(Saved entries)
◇ ◇ ◇ ◇ ◇

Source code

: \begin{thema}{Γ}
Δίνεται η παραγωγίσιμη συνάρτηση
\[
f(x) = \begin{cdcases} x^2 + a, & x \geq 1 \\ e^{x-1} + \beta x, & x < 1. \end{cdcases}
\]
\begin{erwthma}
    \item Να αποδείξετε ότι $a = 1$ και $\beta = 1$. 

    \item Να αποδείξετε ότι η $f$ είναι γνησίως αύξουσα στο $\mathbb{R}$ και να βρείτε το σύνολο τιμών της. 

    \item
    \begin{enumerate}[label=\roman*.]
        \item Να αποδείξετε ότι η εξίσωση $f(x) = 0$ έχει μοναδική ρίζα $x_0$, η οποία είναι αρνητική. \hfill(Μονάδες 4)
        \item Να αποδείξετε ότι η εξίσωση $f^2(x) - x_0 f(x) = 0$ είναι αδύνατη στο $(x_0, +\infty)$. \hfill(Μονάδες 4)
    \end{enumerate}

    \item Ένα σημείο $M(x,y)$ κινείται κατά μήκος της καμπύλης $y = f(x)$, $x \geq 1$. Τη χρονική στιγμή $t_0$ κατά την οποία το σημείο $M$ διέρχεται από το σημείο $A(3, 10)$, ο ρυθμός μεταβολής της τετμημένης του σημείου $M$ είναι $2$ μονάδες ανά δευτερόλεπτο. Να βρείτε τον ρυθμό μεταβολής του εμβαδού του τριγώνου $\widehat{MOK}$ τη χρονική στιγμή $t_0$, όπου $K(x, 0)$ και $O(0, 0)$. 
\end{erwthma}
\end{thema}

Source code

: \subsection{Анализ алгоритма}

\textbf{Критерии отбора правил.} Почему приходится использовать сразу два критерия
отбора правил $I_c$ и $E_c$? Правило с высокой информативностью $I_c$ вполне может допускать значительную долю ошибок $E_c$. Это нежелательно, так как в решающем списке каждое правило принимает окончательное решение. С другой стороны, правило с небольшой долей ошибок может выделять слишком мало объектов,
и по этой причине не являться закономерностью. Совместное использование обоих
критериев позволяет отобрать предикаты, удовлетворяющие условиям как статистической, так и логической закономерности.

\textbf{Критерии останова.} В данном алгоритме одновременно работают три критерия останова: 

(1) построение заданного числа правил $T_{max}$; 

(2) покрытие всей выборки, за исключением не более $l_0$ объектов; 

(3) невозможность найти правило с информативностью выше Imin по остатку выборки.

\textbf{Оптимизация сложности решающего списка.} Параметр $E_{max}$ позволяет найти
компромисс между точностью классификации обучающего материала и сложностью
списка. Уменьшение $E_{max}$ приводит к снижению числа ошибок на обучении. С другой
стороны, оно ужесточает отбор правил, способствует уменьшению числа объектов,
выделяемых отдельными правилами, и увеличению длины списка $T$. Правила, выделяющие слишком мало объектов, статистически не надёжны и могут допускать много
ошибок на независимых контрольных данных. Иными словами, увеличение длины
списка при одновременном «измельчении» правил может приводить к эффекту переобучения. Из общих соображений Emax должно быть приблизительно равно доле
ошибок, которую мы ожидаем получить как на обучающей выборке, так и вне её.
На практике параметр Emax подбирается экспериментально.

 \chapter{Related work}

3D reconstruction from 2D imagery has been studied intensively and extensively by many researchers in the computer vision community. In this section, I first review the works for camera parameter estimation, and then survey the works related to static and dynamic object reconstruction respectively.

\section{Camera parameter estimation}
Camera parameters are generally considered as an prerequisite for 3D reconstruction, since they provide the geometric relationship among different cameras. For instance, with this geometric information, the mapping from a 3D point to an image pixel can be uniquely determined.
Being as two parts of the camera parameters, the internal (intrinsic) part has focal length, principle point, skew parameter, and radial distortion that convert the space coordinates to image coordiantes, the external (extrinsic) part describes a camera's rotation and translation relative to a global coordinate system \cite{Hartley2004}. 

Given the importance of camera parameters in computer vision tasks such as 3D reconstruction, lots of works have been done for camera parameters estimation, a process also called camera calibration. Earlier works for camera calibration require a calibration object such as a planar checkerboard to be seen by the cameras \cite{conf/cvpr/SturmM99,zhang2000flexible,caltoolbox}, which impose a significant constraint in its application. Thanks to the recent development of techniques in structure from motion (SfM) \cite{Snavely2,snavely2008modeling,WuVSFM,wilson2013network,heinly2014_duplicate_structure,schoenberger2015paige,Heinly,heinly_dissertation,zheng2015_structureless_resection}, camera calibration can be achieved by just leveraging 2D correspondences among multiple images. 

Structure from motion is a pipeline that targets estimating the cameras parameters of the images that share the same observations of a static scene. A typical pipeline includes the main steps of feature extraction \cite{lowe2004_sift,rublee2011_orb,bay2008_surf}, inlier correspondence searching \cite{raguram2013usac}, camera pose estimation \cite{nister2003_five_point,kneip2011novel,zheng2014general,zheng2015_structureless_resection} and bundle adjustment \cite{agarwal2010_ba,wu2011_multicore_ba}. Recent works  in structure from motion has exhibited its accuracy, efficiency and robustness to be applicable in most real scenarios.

◇ ◇ ◇ ◇ ◇

### EXERCISE INSTRUCTIONS
Please write out every record shown above exactly as it reads.

### YOUR RESPONSE
Source code

: \begin{thema}{Γ}
Δίνεται η παραγωγίσιμη συνάρτηση
\[
f(x) = \begin{cdcases} x^2 + a, & x \geq 1 \\ e^{x-1} + \beta x, & x < 1. \end{cdcases}
\]
\begin{erwthma}
    \item Να αποδείξετε ότι $a = 1$ και $\beta = 1$. 

    \item Να αποδείξετε ότι η $f$ είναι γνησίως αύξουσα στο $\mathbb{R}$ και να βρείτε το σύνολο τιμών της. 

    \item
    \begin{enumerate}[label=\roman*.]
        \item Να αποδείξετε ότι η εξίσωση $f(x) = 0$ έχει μοναδική ρίζα $x_0$, η οποία είναι αρνητική. \hfill(Μονάδες 4)
        \item Να αποδείξετε ότι η εξίσωση $f^2(x) - x_0 f(x) = 0$ είναι αδύνατη στο $(x_0, +\infty)$. \hfill(Μονάδες 4)
    \end{enumerate}

    \item Ένα σημείο $M(x,y)$ κινείται κατά μήκος της καμπύλης $y = f(x)$, $x \geq 1$. Τη χρονική στιγμή $t_0$ κατά την οποία το σημείο $M$ διέρχεται από το σημείο $A(3, 10)$, ο ρυθμός μεταβολής της τετμημένης του σημείου $M$ είναι $2$ μονάδες ανά δευτερόλεπτο. Να βρείτε τον ρυθμό μεταβολής του εμβαδού του τριγώνου $\widehat{MOK}$ τη χρονική στιγμή $t_0$, όπου $K(x, 0)$ και $O(0, 0)$. 
\end{erwthma}
\end{thema}

Source code

: \subsection{Анализ алгоритма}

\textbf{Критерии отбора правил.} Почему приходится использовать сразу два критерия
отбора правил $I_c$ и $E_c$? Правило с высокой информативностью $I_c$ вполне может допускать значительную долю ошибок $E_c$. Это нежелательно, так как в решающем списке каждое правило принимает окончательное решение. С другой стороны, правило с небольшой долей ошибок может выделять слишком мало объектов,
и по этой причине не являться закономерностью. Совместное использование обоих
критериев позволяет отобрать предикаты, удовлетворяющие условиям как статистической, так и логической закономерности.

\textbf{Критерии останова.} В данном алгоритме одновременно работают три критерия останова: 

(1) построение заданного числа правил $T_{max}$; 

(2) покрытие всей выборки, за исключением не более $l_0$ объектов; 

(3) невозможность найти правило с информативностью выше Imin по остатку выборки.

\textbf{Оптимизация сложности решающего списка.} Параметр $E_{max}$ позволяет найти
компромисс между точностью классификации обучающего материала и сложностью
списка. Уменьшение $E_{max}$ приводит к снижению числа ошибок на обучении. С другой
стороны, оно ужесточает отбор правил, способствует уменьшению числа объектов,
выделяемых отдельными правилами, и увеличению длины списка $T$. Правила, выделяющие слишком мало объектов, статистически не надёжны и могут допускать много
ошибок на независимых контрольных данных. Иными словами, увеличение длины
списка при одновременном «измельчении» правил может приводить к эффекту переобучения. Из общих соображений Emax должно быть приблизительно равно доле
ошибок, которую мы ожидаем получить как на обучающей выборке, так и вне её.
На практике параметр Emax подбирается экспериментально.

 \chapter{Related work}

3D reconstruction from 2D imagery has been studied intensively and extensively by many researchers in the computer vision community. In this section, I first review the works for camera parameter estimation, and then survey the works related to static and dynamic object reconstruction respectively.

\section{Camera parameter estimation}
Camera parameters are generally considered as an prerequisite for 3D reconstruction, since they provide the geometric relationship among different cameras. For instance, with this geometric information, the mapping from a 3D point to an image pixel can be uniquely determined.
Being as two parts of the camera parameters, the internal (intrinsic) part has focal length, principle point, skew parameter, and radial distortion that convert the space coordinates to image coordiantes, the external (extrinsic) part describes a camera's rotation and translation relative to a global coordinate system \cite{Hartley2004}. 

Given the importance of camera parameters in computer vision tasks such as 3D reconstruction, lots of works have been done for camera parameters estimation, a process also called camera calibration. Earlier works for camera calibration require a calibration object such as a planar checkerboard to be seen by the cameras \cite{conf/cvpr/SturmM99,zhang2000flexible,caltoolbox}, which impose a significant constraint in its application. Thanks to the recent development of techniques in structure from motion (SfM) \cite{Snavely2,snavely2008modeling,WuVSFM,wilson2013network,heinly2014_duplicate_structure,schoenberger2015paige,Heinly,heinly_dissertation,zheng2015_structureless_resection}, camera calibration can be achieved by just leveraging 2D correspondences among multiple images. 

Structure from motion is a pipeline that targets estimating the cameras parameters of the images that share the same observations of a static scene. A typical pipeline includes the main steps of feature extraction \cite{lowe2004_sift,rublee2011_orb,bay2008_surf}, inlier correspondence searching \cite{raguram2013usac}, camera pose estimation \cite{nister2003_five_point,kneip2011novel,zheng2014general,zheng2015_structureless_resection} and bundle adjustment \cite{agarwal2010_ba,wu2011_multicore_ba}. Recent works  in structure from motion has exhibited its accuracy, efficiency and robustness to be applicable in most real scenarios.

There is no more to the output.